Is there anything else you're waiting to see for the x86 portion of
this series after addressing Sean's comments? There's some work
remaining on the arm64 side, though I believe the two architectures
are now disjoint for this series.

--
Thanks,
Oliver

> > > Patches 11-12 lay the groundwork for patch 13, which exposes CNTVOFF_EL2
> > > through the ONE_REG interface.
> > >
> > > Patches 14-15 add test cases for userspace manipulation of the virtual
> > > counter-timer.
> > >
> > > Patches 16-17 add a vCPU attribute to adjust the host-guest offset of an
> > > ARM vCPU, but only implements support for ECV hosts. Patches 18-19 add
> > > support for non-ECV hosts by emulating physical counter offsetting.
> > >
> > > Patch 20 adds test cases for adjusting the host-guest offset, and
> > > finally patch 21 adds a test to measure the emulation overhead of
> > > CNTPCT_EL2.
> > >
> > > This series was tested on both an Ampere Mt. Jade and Haswell systems.

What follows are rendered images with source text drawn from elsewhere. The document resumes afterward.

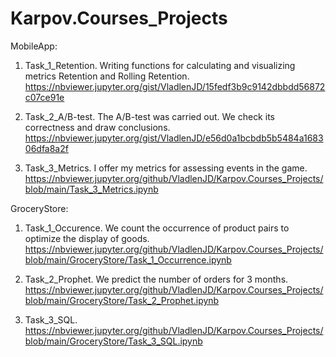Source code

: # Karpov.Courses_Projects

MobileApp:

1. Task_1_Retention. 
Writing functions for calculating and visualizing metrics Retention and Rolling Retention.
https://nbviewer.jupyter.org/gist/VladlenJD/15fedf3b9c9142dbbdd56872c07ce91e

2. Task_2_A/B-test. 
The A/B-test was carried out. We check its correctness and draw conclusions.
https://nbviewer.jupyter.org/gist/VladlenJD/e56d0a1bcbdb5b5484a168306dfa8a2f

3. Task_3_Metrics. 
I offer my metrics for assessing events in the game.
https://nbviewer.jupyter.org/github/VladlenJD/Karpov.Courses_Projects/blob/main/Task_3_Metrics.ipynb


GroceryStore:

1. Task_1_Occurence. 
We count the occurrence of product pairs to optimize the display of goods.
https://nbviewer.jupyter.org/github/VladlenJD/Karpov.Courses_Projects/blob/main/GroceryStore/Task_1_Occurrence.ipynb

2. Task_2_Prophet. 
We predict the number of orders for 3 months.
https://nbviewer.jupyter.org/github/VladlenJD/Karpov.Courses_Projects/blob/main/GroceryStore/Task_2_Prophet.ipynb

3. Task_3_SQL. 
https://nbviewer.jupyter.org/github/VladlenJD/Karpov.Courses_Projects/blob/main/GroceryStore/Task_3_SQL.ipynb
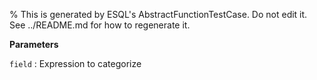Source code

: % This is generated by ESQL's AbstractFunctionTestCase. Do not edit it. See ../README.md for how to regenerate it.

**Parameters**

`field`
:   Expression to categorize
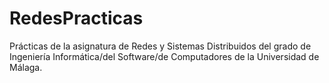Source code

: # RedesPracticas
Prácticas de la asignatura de Redes y Sistemas Distribuidos del grado de Ingeniería Informática/del Software/de Computadores de la Universidad de Málaga.

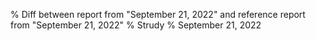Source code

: % Diff between report from "September 21, 2022" and reference report from "September 21, 2022"
% Strudy
% September 21, 2022


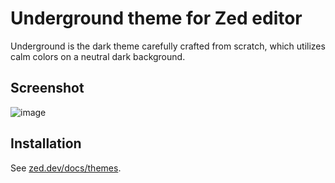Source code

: Underground theme for Zed editor
================================

Underground is the dark theme carefully crafted from scratch, which utilizes calm colors on a neutral dark background.

Screenshot
----------

![image](assets/underground.png)

Installation
------------

See [zed.dev/docs/themes](https://zed.dev/docs/themes).
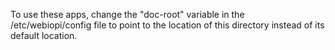 To use these apps, change the "doc-root" variable in the /etc/webiopi/config file to point to the location of this directory instead of its default location.
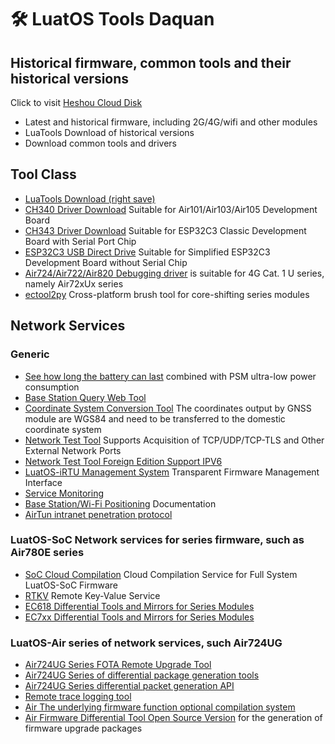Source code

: # 🛠 LuatOS Tools Daquan

## Historical firmware, common tools and their historical versions

Click to visit [Heshou Cloud Disk](https://pan.air32.cn/s/DJTr)

* Latest and historical firmware, including 2G/4G/wifi and other modules
* LuaTools Download of historical versions
* Download common tools and drivers

## Tool Class

* [LuaTools Download (right save)](https://luatos.com/luatools/download/last)
* [CH340 Driver Download](https://www.wch.cn/products/ch340.html) Suitable for Air101/Air103/Air105 Development Board
* [CH343 Driver Download](https://www.wch.cn/products/ch343.html) Suitable for ESP32C3 Classic Development Board with Serial Port Chip
* [ESP32C3 USB Direct Drive](https://docs.espressif.com/projects/esp-idf/zh_CN/latest/esp32c3/api-guides/jtag-debugging/configure-builtin-jtag.html) Suitable for Simplified ESP32C3 Development Board without Serial Chip
* [Air724/Air722/Air820 Debugging driver](https://doc.openluat.com/wiki/21?wiki_page_id=2070) is suitable for 4G Cat. 1 U series, namely Air72xUx series
* [ectool2py](https://gitee.com/openLuat/ectool2py) Cross-platform brush tool for core-shifting series modules

## Network Services

### Generic

* [See how long the battery can last](/_static/tools/psmplus/index.html) combined with PSM ultra-low power consumption
* [Base Station Query Web Tool](http://bs.openluat.com)
* [Coordinate System Conversion Tool](http://old.openluat.com/GPS-Offset.html) The coordinates output by GNSS module are WGS84 and need to be transferred to the domestic coordinate system
* [Network Test Tool](https://netlab.luatos.com) Supports Acquisition of TCP/UDP/TCP-TLS and Other External Network Ports
* [Network Test Tool Foreign Edition Support IPV6](https://netlab.luatos.org)
* [LuatOS-iRTU Management System](http://dtu.openluat.com) Transparent Firmware Management Interface
* [Service Monitoring](http://police.openluat.com/)
* [Base Station/Wi-Fi Positioning](https://doc.openluat.com/wiki/21?wiki_page_id=1957) Documentation
* [AirTun intranet penetration protocol](https://gitee.com/openLuat/luatos-airtun)

### LuatOS-SoC Network services for series firmware, such as Air780E series

* [SoC Cloud Compilation](https://wiki.luatos.org/develop/compile/Cloud_compilation.html) Cloud Compilation Service for Full System LuatOS-SoC Firmware
* [RTKV](https://wiki.luatos.org/api/libs/rtkv.html) Remote Key-Value Service
* [EC618 Differential Tools and Mirrors for Series Modules](https://gitee.com/openLuat/luatos-soc-2022/tree/master/tools/dtools)
* [EC7xx Differential Tools and Mirrors for Series Modules](https://gitee.com/openLuat/luatos-soc-2023/tree/master/tools/dtools)

### LuatOS-Air series of network services, such Air724UG

* [Air724UG Series FOTA Remote Upgrade Tool](https://doc.openluat.com/wiki/21?wiki_page_id=2314)
* [Air724UG Series of differential package generation tools](https://doc.openluat.com/wiki/21?wiki_page_id=2314)
* [Air724UG Series differential packet generation API](https://doc.openluat.com/wiki/21?wiki_page_id=2314)
* [Remote trace logging tool](https://doc.openluat.com/wiki/21?wiki_page_id=1978)
* [Air The underlying firmware function optional compilation system](https://doc.openluat.com/article/2728)
* [Air Firmware Differential Tool Open Source Version](https://gitee.com/openLuat/web-dtool-service) for the generation of firmware upgrade packages
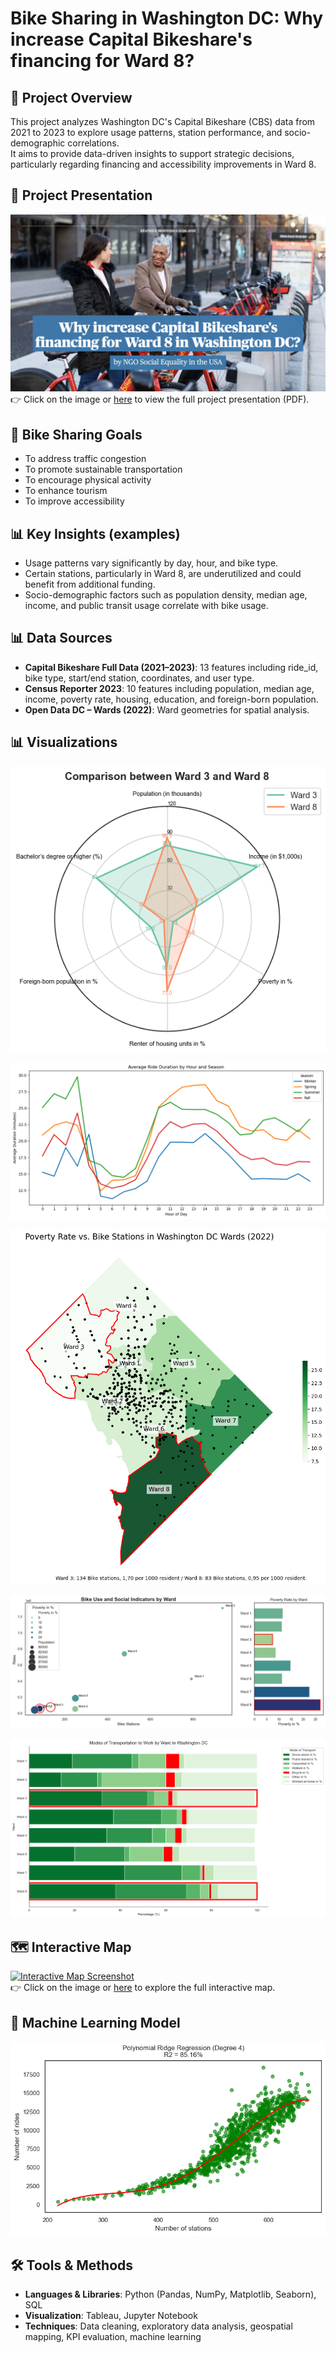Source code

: # Bike Sharing in Washington DC: Why increase Capital Bikeshare's financing for Ward 8?

## 📌 Project Overview
This project analyzes Washington DC's Capital Bikeshare (CBS) data from 2021 to 2023 to explore usage patterns, station performance, and socio-demographic correlations.  
It aims to provide data-driven insights to support strategic decisions, particularly regarding financing and accessibility improvements in Ward 8.

## 📄 Project Presentation
[![Project Presentation](./images/presentation_preview.png)](./docs/Capital_Bikeshare_presentation.pdf)  
👉 Click on the image or [here](./docs/Capital_Bikeshare_presentation.pdf) to view the full project presentation (PDF).

## 🚴 Bike Sharing Goals
- To address traffic congestion  
- To promote sustainable transportation  
- To encourage physical activity  
- To enhance tourism  
- To improve accessibility  

## 📊 Key Insights (examples)
- Usage patterns vary significantly by day, hour, and bike type.  
- Certain stations, particularly in Ward 8, are underutilized and could benefit from additional funding.  
- Socio-demographic factors such as population density, median age, income, and public transit usage correlate with bike usage.  

## 📊 Data Sources
- **Capital Bikeshare Full Data (2021–2023)**: 13 features including ride_id, bike type, start/end station, coordinates, and user type.  
- **Census Reporter 2023**: 10 features including population, median age, income, poverty rate, housing, education, and foreign-born population.  
- **Open Data DC – Wards (2022)**: Ward geometries for spatial analysis.

## 📊 Visualizations
![Social comparison between Ward 3 and Ward 8.](./images/05_Social_comparison_Ward3_Ward8.png)

![Average Ride Duration by Hour and Season](./images/09_Duration_Hours_Season.png)

![Poverty Rate vs. Bike Stations in Washington DC Wards](./images/14_Poverty_Bike_Stations_2022.png)

![Bike Use and Social Indicators by Ward](./images/15_Rides_Social_indicators.png)

![Modes of Transportation to Work by Ward in Washington DC](./images/16_Transportation_work.png)

## 🗺️ Interactive Map
[![Interactive Map Screenshot](./images/map_preview.png)](https://beatricem476.github.io/Bikeshare-project/dc_wards_map.html)  
👉 Click on the image or [here](https://beatricem476.github.io/Bikeshare-project/dc_wards_map.html) to explore the full interactive map.

## 🤖 Machine Learning Model
![Polynomial Ridge Regression](./images/19_polynomial_ridge.png)  

## 🛠️ Tools & Methods
- **Languages & Libraries**: Python (Pandas, NumPy, Matplotlib, Seaborn), SQL  
- **Visualization**: Tableau, Jupyter Notebook  
- **Techniques**: Data cleaning, exploratory data analysis, geospatial mapping, KPI evaluation, machine learning
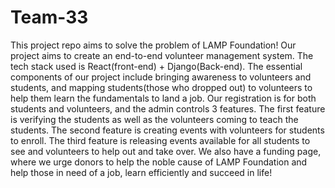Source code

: # Team-33
This project repo aims to solve the problem of LAMP Foundation!
Our project aims to create an end-to-end volunteer management system. The tech stack used is React(front-end) + Django(Back-end). The essential components of our project include bringing awareness to volunteers and students, and mapping students(those who dropped out) to volunteers to help them learn the fundamentals to land a job. Our registration is for both students and volunteers, and the admin controls 3 features. The first feature is verifying the students as well as the volunteers coming to teach the students. The second feature is creating events with volunteers for students to enroll. The third feature is releasing events available for all students to see and volunteers to help out and take over.
We also have a funding page, where we urge donors to help the noble cause of LAMP Foundation and help those in need of a job, learn efficiently and succeed in life!

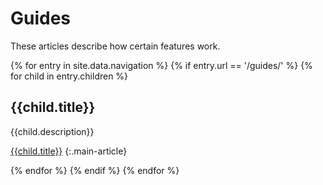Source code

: # Guides

These articles describe how certain features work.

{% for entry in site.data.navigation %}
{% if entry.url == '/guides/' %}
{% for child in entry.children %}
## {{child.title}}

{{child.description}}

[{{child.title}}]({{child.url}})
{:.main-article}

{% endfor %}
{% endif %}
{% endfor %}
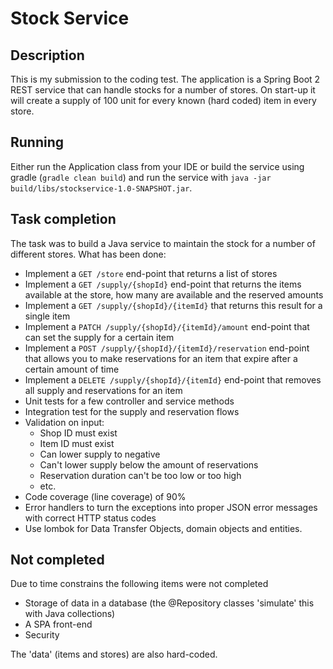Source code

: # Stock Service

## Description

This is my submission to the coding test. The application is a Spring Boot 2 REST service that can handle stocks for a 
number of stores. On start-up it will create a supply of 100 unit for every known (hard coded) item in every store.

## Running

Either run the Application class from your IDE or build the service using gradle (`gradle clean build`) 
and run the service with `java -jar build/libs/stockservice-1.0-SNAPSHOT.jar`.

## Task completion

The task was to build a Java service to maintain the stock for a number of different stores. What has been done:

* Implement a `GET /store` end-point that returns a list of stores
* Implement a `GET /supply/{shopId}` end-point that returns the items available at the store, how many are available and the reserved amounts
* Implement a `GET /supply/{shopId}/{itemId}` that returns this result for a single item
* Implement a `PATCH /supply/{shopId}/{itemId}/amount` end-point that can set the supply for a certain item
* Implement a `POST /supply/{shopId}/{itemId}/reservation` end-point that allows you to make reservations for an item that expire after a certain amount of time
* Implement a `DELETE /supply/{shopId}/{itemId}` end-point that removes all supply and reservations for an item
* Unit tests for a few controller and service methods
* Integration test for the supply and reservation flows
* Validation on input:
  * Shop ID must exist
  * Item ID must exist
  * Can lower supply to negative 
  * Can't lower supply below the amount of reservations
  * Reservation duration can't be too low or too high
  * etc.
* Code coverage (line coverage) of 90%
* Error handlers to turn the exceptions into proper JSON error messages with correct HTTP status codes
* Use lombok for Data Transfer Objects, domain objects and entities. 

## Not completed

Due to time constrains the following items were not completed

* Storage of data in a database (the @Repository classes 'simulate' this with Java collections)
* A SPA front-end
* Security

The 'data' (items and stores) are also hard-coded. 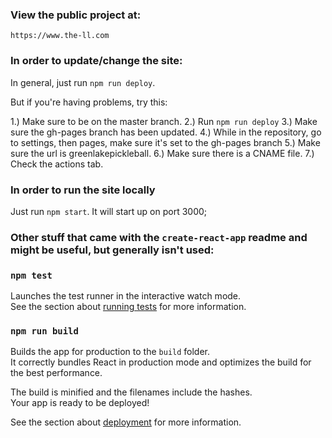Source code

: ### View the public project at:

`https://www.the-ll.com`

### In order to update/change the site:

In general, just run `npm run deploy`.

But if you're having problems, try this:

1.)  Make sure to be on the master branch.
2.)  Run `npm run deploy`
3.)  Make sure the gh-pages branch has been updated.
4.)  While in the repository, go to settings, then pages, make sure it's set to the gh-pages branch
5.)  Make sure the url is greenlakepickleball.
6.)  Make sure there is a CNAME file.
7.)  Check the actions tab.

### In order to run the site locally

Just run `npm start`.  It will start up on port 3000;




### Other stuff that came with the `create-react-app` readme and might be useful, but generally isn't used:


### `npm test`

Launches the test runner in the interactive watch mode.\
See the section about [running tests](https://facebook.github.io/create-react-app/docs/running-tests) for more information.

### `npm run build`

Builds the app for production to the `build` folder.\
It correctly bundles React in production mode and optimizes the build for the best performance.

The build is minified and the filenames include the hashes.\
Your app is ready to be deployed!

See the section about [deployment](https://facebook.github.io/create-react-app/docs/deployment) for more information.
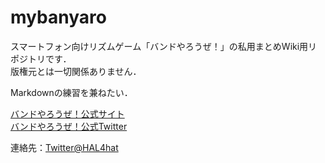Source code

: # mybanyaro
スマートフォン向けリズムゲーム「バンドやろうぜ！」の私用まとめWiki用リポジトリです．  
版権元とは一切関係ありません．  

Markdownの練習を兼ねたい．  

[バンドやろうぜ！公式サイト](http://www.banyaro.net/)  
[バンドやろうぜ！公式Twitter](https://twitter.com/banyaro_net)  

連絡先：[Twitter@HAL4hat](https://twitter.com/HAL4hat)
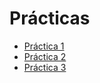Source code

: # Prácticas 

* [Práctica 1](https://github.com/UG-OS2016/Practicas/tree/master/practica_1)
* [Práctica 2](https://github.com/UG-OS2016/Practicas/tree/master/practica_2)
* [Práctica 3](https://github.com/UG-OS2016/Practicas/tree/master/practica_3)
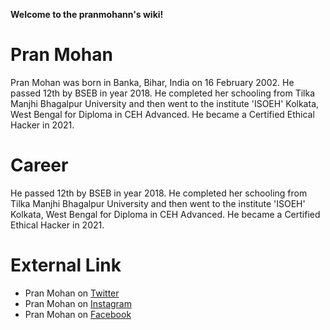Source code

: **Welcome to the pranmohann's wiki!**
#  Pran Mohan
Pran Mohan was born in Banka, Bihar, India on 16 February 2002. He passed 12th by BSEB in year 2018. He completed her schooling from Tilka Manjhi Bhagalpur University and then went to the institute 'ISOEH' Kolkata, West Bengal for Diploma in CEH Advanced. He became a Certified Ethical Hacker in 2021.

# Career
He passed 12th by BSEB in year 2018. He completed her schooling from Tilka Manjhi Bhagalpur University and then went to the institute 'ISOEH' Kolkata, West Bengal for Diploma in CEH Advanced. He became a Certified Ethical Hacker in 2021.

# External Link
* Pran Mohan on [Twitter ](https://www.twitter.com/pranmohan1nonly)
* Pran Mohan on [Instagram](https://www.instagram.com/pranmohann)
* Pran Mohan on [Facebook ](https://www.facebook.com/profile.php?id=100066285235867)
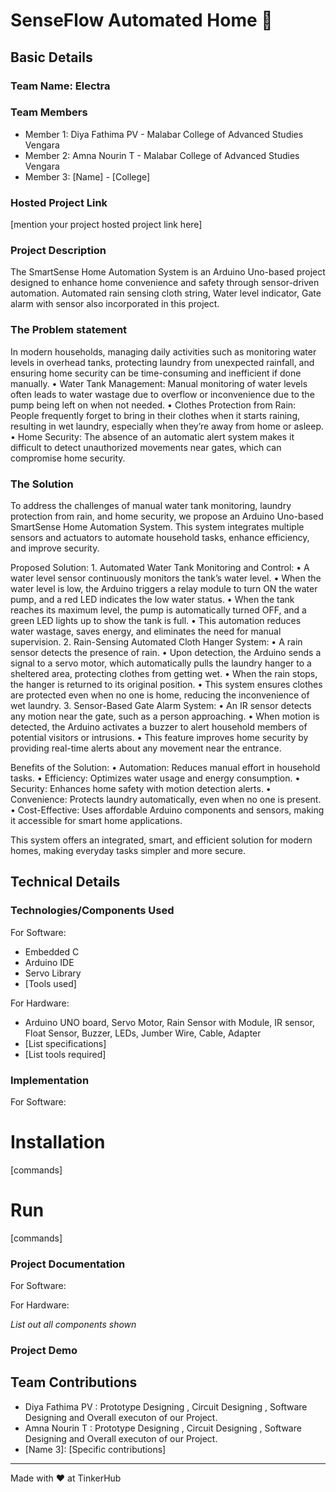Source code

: # SenseFlow Automated Home 🎯


## Basic Details
### Team Name: Electra


### Team Members
- Member 1: Diya Fathima PV - Malabar College of Advanced Studies Vengara
- Member 2: Amna Nourin T -  Malabar College of Advanced Studies Vengara
- Member 3: [Name] - [College]

### Hosted Project Link
[mention your project hosted project link here]

### Project Description
The SmartSense Home Automation System is an Arduino Uno-based project designed to enhance home convenience and safety through sensor-driven automation.
Automated rain sensing cloth string, Water level indicator, Gate alarm with sensor also incorporated in this project.

### The Problem statement
In modern households, managing daily activities such as monitoring water levels in overhead tanks, protecting laundry from unexpected rainfall, and ensuring home security can be time-consuming and inefficient if done manually.
	•	Water Tank Management: Manual monitoring of water levels often leads to water wastage due to overflow or inconvenience due to the pump being left on when not needed.
	•	Clothes Protection from Rain: People frequently forget to bring in their clothes when it starts raining, resulting in wet laundry, especially when they’re away from home or asleep.
	•	Home Security: The absence of an automatic alert system makes it difficult to detect unauthorized movements near gates, which can compromise home security.

### The Solution
To address the challenges of manual water tank monitoring, laundry protection from rain, and home security, we propose an Arduino Uno-based SmartSense Home Automation System. This system integrates multiple sensors and actuators to automate household tasks, enhance efficiency, and improve security.

Proposed Solution:
	1.	Automated Water Tank Monitoring and Control:
	•	A water level sensor continuously monitors the tank’s water level.
	•	When the water level is low, the Arduino triggers a relay module to turn ON the water pump, and a red LED indicates the low water status.
	•	When the tank reaches its maximum level, the pump is automatically turned OFF, and a green LED lights up to show the tank is full.
	•	This automation reduces water wastage, saves energy, and eliminates the need for manual supervision.
	2.	Rain-Sensing Automated Cloth Hanger System:
	•	A rain sensor detects the presence of rain.
	•	Upon detection, the Arduino sends a signal to a servo motor, which automatically pulls the laundry hanger to a sheltered area, protecting clothes from getting wet.
	•	When the rain stops, the hanger is returned to its original position.
	•	This system ensures clothes are protected even when no one is home, reducing the inconvenience of wet laundry.
	3.	Sensor-Based Gate Alarm System:
	•	An IR sensor detects any motion near the gate, such as a person approaching.
	•	When motion is detected, the Arduino activates a buzzer to alert household members of potential visitors or intrusions.
	•	This feature improves home security by providing real-time alerts about any movement near the entrance.

Benefits of the Solution:
	•	Automation: Reduces manual effort in household tasks.
	•	Efficiency: Optimizes water usage and energy consumption.
	•	Security: Enhances home safety with motion detection alerts.
	•	Convenience: Protects laundry automatically, even when no one is present.
	•	Cost-Effective: Uses affordable Arduino components and sensors, making it accessible for smart home applications.

This system offers an integrated, smart, and efficient solution for modern homes, making everyday tasks simpler and more secure.

## Technical Details
### Technologies/Components Used
For Software:
- Embedded C
- Arduino IDE
- Servo Library
- [Tools used]

For Hardware:
- Arduino UNO board, Servo Motor, Rain Sensor with Module, IR sensor, Float Sensor, Buzzer, LEDs, Jumber Wire, Cable, Adapter
- [List specifications]
- [List tools required]

### Implementation
For Software:
# Installation
[commands]

# Run
[commands]

### Project Documentation
For Software:


For Hardware:


*List out all components shown*


### Project Demo

## Team Contributions
- Diya Fathima PV : Prototype Designing , Circuit Designing , Software Designing and Overall executon of our Project.
- Amna Nourin T : Prototype Designing , Circuit Designing , Software Designing and Overall executon of our Project.
- [Name 3]: [Specific contributions]

---
Made with ❤️ at TinkerHub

> > > Unfortunately, the ECV portions of this series are untested, as there is
> > > no ECV-capable hardware and the ARM fast models only partially implement
> > > ECV.
> >
> > Small correction: I was only using the foundation model. Apparently
> > the AEM FVP provides full ECV support.
>
> Ok. I've now tested this series on the FVP Base RevC fast model@v8.6 +
> ECV=2. Passes on VHE, fails on nVHE.
>
> I'll respin this series with the fix for nVHE+ECV soon.
>
> --
> Thanks,
> Oliver
>
> >
> > >
> > > Physical counter benchmark
> > > --------------------------
> > >
> > > The following data was collected by running 10000 iterations of the
> > > benchmark test from Patch 21 on an Ampere Mt. Jade reference server, A 2S
> > > machine with 2 80-core Ampere Altra SoCs. Measurements were collected
> > > for both VHE and nVHE operation using the `kvm-arm.mode=` command-line
> > > parameter.
> > >
> > > nVHE
> > > ----
> > >
> > > +--------------------+--------+---------+
> > > |       Metric       | Native | Trapped |
> > > +--------------------+--------+---------+
> > > | Average            | 54ns   | 148ns   |
> > > | Standard Deviation | 124ns  | 122ns   |
> > > | 95th Percentile    | 258ns  | 348ns   |
> > > +--------------------+--------+---------+
> > >
> > > VHE
> > > ---
> > >
> > > +--------------------+--------+---------+
> > > |       Metric       | Native | Trapped |
> > > +--------------------+--------+---------+
> > > | Average            | 53ns   | 152ns   |
> > > | Standard Deviation | 92ns   | 94ns    |
> > > | 95th Percentile    | 204ns  | 307ns   |
> > > +--------------------+--------+---------+
> > >
> > > This series applies cleanly to kvm/queue at the following commit:
> > >
> > > 6cd974485e25 ("KVM: selftests: Add a test of an unbacked nested PI descriptor")
> > >
> > > v1 -> v2:
> > >   - Reimplemented as vCPU device attributes instead of a distinct ioctl.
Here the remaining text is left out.